*** Begin section ***
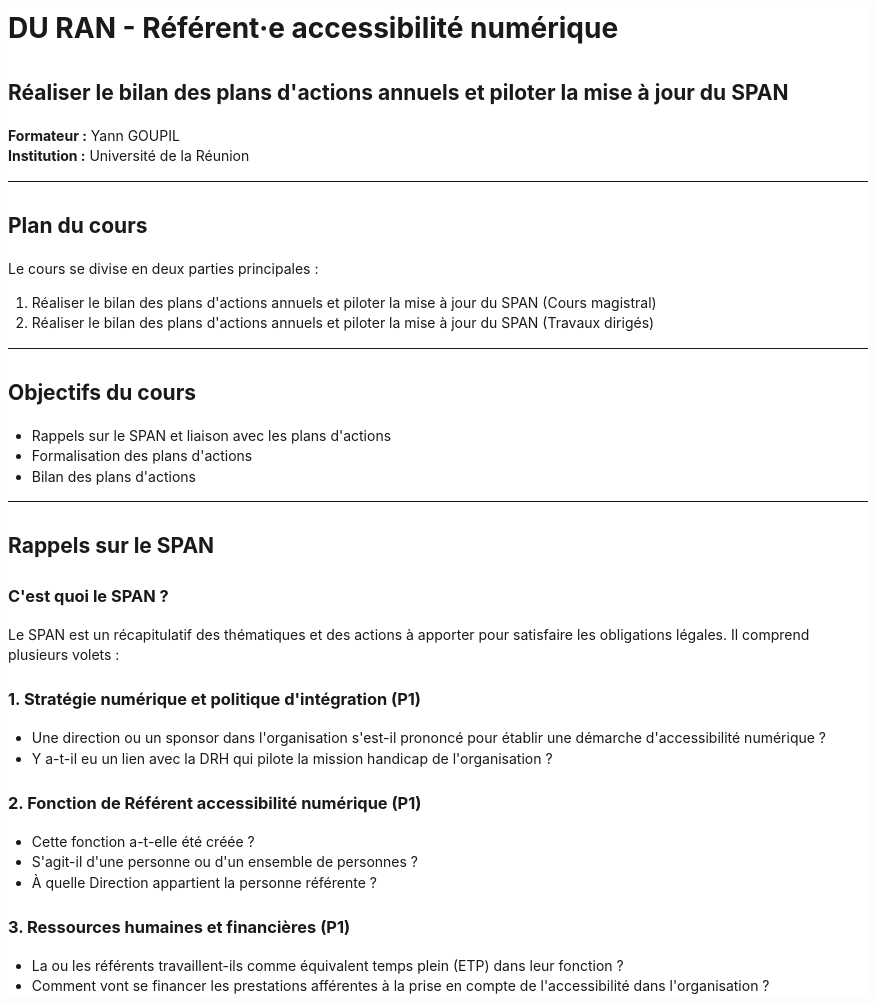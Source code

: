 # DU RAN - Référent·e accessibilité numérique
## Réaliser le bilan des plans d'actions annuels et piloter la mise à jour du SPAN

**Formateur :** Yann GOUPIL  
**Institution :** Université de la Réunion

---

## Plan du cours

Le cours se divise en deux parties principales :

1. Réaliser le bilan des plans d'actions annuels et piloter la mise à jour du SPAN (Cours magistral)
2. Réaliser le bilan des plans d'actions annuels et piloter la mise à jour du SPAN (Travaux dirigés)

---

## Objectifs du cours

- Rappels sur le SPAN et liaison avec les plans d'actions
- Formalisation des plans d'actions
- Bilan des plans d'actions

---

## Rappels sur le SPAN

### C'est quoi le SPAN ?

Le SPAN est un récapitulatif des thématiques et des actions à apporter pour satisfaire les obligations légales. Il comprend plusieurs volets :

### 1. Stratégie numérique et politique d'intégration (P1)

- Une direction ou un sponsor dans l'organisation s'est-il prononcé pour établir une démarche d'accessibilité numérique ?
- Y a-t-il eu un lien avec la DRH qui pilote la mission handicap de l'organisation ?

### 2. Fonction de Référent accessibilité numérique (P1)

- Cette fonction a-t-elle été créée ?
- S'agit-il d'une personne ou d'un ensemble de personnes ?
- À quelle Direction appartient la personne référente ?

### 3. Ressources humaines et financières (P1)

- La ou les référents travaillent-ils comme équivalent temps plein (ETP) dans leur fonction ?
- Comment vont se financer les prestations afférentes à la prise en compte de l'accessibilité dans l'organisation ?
*** End section ***
## Directions for this task
Examine each line of the listing for the word "plans" and state only how many lines contain it.

## Answer to this task
6